Rappers Lil Jon and Cardi B then step in and offer their versions of the word “OK.” In the end, this causes both the waiter and customer to want Pepsi, which is by now “more than OK.”

“I gotta come up with my own catchphrase,” opines Carrell, after failing miserably to mimic Cardi B.

“Game of Thrones” - HBO/Budweiser

Forget the horses – this year, Bud Light recruited dragons by teaming up with HBO’s “Game of Thrones.”

The commercial begins at a medieval jousting tournament, an extension of the Anheuser-Busch company’s previous commercials in the same universe. But even though the people of the kingdom clearly expect the Bud Knight to triumph, he’s quickly knocked from his horse.
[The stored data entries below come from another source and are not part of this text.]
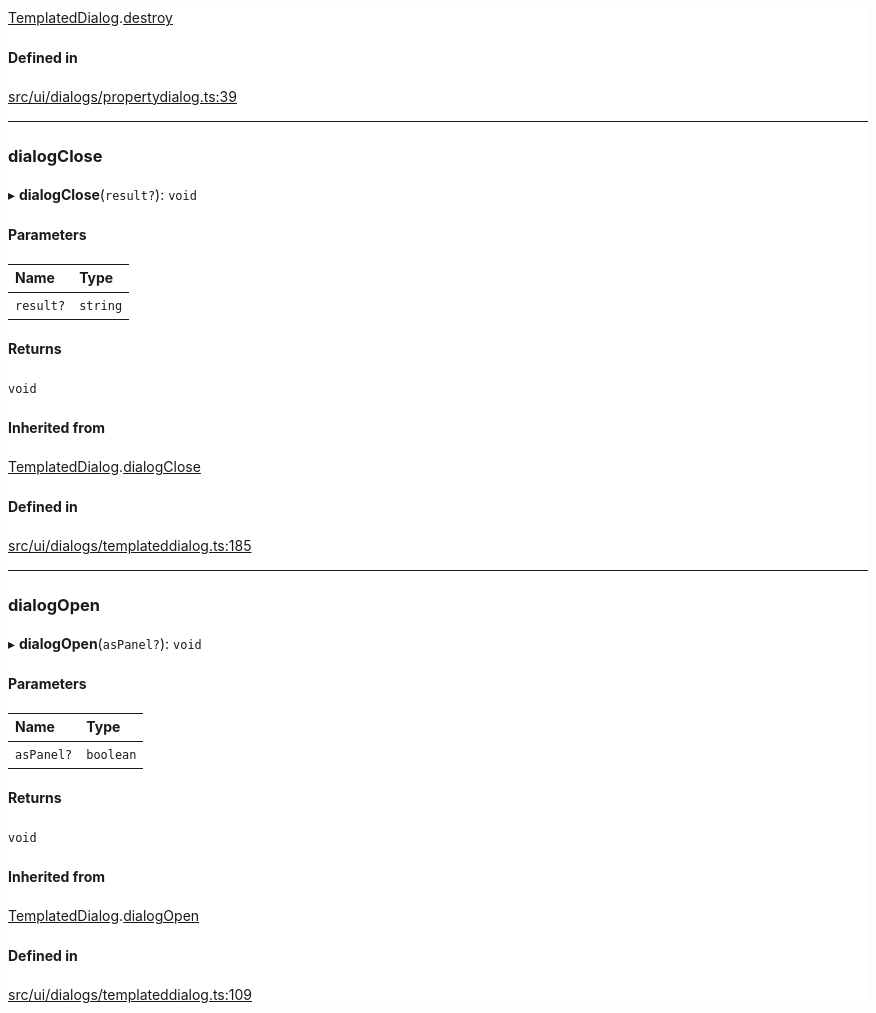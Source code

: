 [TemplatedDialog](TemplatedDialog.md).[destroy](TemplatedDialog.md#destroy)

#### Defined in

[src/ui/dialogs/propertydialog.ts:39](https://github.com/serenity-is/serenity/blob/master/packages/corelib/src/ui/dialogs/propertydialog.ts#L39)

___

### dialogClose

▸ **dialogClose**(`result?`): `void`

#### Parameters

| Name | Type |
| :------ | :------ |
| `result?` | `string` |

#### Returns

`void`

#### Inherited from

[TemplatedDialog](TemplatedDialog.md).[dialogClose](TemplatedDialog.md#dialogclose)

#### Defined in

[src/ui/dialogs/templateddialog.ts:185](https://github.com/serenity-is/serenity/blob/master/packages/corelib/src/ui/dialogs/templateddialog.ts#L185)

___

### dialogOpen

▸ **dialogOpen**(`asPanel?`): `void`

#### Parameters

| Name | Type |
| :------ | :------ |
| `asPanel?` | `boolean` |

#### Returns

`void`

#### Inherited from

[TemplatedDialog](TemplatedDialog.md).[dialogOpen](TemplatedDialog.md#dialogopen)

#### Defined in

[src/ui/dialogs/templateddialog.ts:109](https://github.com/serenity-is/serenity/blob/master/packages/corelib/src/ui/dialogs/templateddialog.ts#L109)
To the crowd’s horror, “Game of Thrones” character the Mountain kills the Bud Knight, before a dragon swoops in and lays waste to the jousting grounds as the HBO show’s theme song plays.

The commercial ends by displaying the hashtag “For the Throne” and the April 14 premiere date of the eighth and final season of “Game of Thrones.”

“Eat Like Andy” - Burger King

Burger King went a quieter route than most with its Whopper commercial, but it doesn’t seem to have paid off, with most of the reaction overwhelmingly negative.

The commercial pares down a 15-minute piece of documentary footage of famous artist Andy Warhol eating a hamburger from the 1982 film “66 Scenes from America,” according to Ad Age.

The largely silent 45-second ad shows Warhol unwrap a Whopper, add ketchup and eat the hamburger. It ends with the hashtag “Eat Like Andy.”

Burger King says the ad was supposed to show that anyone, regardless of socioeconomic status, can enjoy a burger, Ad Age reports. It was also intended to stand out from the typical Super Bowl commercial.

"It’s like a silent assassin in the clutter of the Super Bowl,” said Fernando Machado, Burger King’s global chief marketing officer, according to Ad Age.